→ **What you should do**: Every line containing the string "import" should be returned from the records.
───── Dataset excerpts
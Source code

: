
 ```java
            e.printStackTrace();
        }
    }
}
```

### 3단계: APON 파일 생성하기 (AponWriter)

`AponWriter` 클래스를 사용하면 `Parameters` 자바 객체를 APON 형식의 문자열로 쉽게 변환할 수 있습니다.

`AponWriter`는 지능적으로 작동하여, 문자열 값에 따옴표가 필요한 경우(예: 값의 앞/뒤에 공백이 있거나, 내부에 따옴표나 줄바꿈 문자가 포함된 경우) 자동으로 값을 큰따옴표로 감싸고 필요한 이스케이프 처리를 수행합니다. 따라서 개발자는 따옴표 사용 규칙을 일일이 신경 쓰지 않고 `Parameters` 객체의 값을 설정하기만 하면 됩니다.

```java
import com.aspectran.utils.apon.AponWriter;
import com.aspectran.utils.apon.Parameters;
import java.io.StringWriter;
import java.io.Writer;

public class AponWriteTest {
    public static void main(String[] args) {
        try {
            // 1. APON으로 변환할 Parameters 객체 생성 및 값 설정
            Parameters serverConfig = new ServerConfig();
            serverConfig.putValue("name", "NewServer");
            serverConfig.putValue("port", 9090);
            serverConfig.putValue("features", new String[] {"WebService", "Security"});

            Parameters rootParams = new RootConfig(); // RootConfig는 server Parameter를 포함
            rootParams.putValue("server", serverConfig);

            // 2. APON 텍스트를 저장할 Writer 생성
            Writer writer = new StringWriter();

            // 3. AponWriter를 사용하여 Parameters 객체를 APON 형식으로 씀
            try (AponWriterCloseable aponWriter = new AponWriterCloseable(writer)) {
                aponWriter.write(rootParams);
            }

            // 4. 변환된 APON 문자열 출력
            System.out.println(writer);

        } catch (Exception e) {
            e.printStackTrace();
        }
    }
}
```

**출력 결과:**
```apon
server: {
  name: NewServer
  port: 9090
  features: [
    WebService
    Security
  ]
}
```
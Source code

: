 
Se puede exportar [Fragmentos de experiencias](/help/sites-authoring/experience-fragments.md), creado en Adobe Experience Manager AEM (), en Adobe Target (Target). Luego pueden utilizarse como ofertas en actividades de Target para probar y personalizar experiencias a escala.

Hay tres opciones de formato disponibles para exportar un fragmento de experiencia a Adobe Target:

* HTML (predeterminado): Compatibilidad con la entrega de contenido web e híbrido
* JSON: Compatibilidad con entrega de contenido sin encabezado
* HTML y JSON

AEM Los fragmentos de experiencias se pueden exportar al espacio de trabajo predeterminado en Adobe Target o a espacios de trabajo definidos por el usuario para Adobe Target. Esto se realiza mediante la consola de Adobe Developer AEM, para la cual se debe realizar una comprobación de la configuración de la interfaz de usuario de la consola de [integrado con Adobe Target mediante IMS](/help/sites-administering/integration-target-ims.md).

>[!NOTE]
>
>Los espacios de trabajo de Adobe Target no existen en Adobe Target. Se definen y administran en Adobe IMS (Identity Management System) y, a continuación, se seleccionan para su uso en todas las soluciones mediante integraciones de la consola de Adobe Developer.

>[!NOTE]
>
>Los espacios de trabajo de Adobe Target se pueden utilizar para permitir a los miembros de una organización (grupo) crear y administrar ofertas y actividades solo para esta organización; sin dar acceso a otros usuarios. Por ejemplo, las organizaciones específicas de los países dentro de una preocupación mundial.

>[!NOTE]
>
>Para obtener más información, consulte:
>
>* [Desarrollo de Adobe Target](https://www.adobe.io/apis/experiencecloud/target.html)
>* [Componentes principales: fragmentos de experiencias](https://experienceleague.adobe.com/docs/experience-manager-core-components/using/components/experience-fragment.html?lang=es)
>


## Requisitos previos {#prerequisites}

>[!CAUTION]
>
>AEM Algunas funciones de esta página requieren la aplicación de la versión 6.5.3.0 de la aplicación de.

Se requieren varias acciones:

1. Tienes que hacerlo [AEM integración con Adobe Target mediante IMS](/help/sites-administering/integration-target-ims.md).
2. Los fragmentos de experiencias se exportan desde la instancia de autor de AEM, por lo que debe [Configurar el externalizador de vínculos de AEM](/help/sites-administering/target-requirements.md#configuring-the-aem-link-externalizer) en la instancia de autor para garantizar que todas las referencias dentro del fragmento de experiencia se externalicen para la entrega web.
──────────
→ **Expected answer**:
import com.aspectran.utils.apon.AponWriter;
import com.aspectran.utils.apon.Parameters;
import java.io.StringWriter;
import java.io.Writer;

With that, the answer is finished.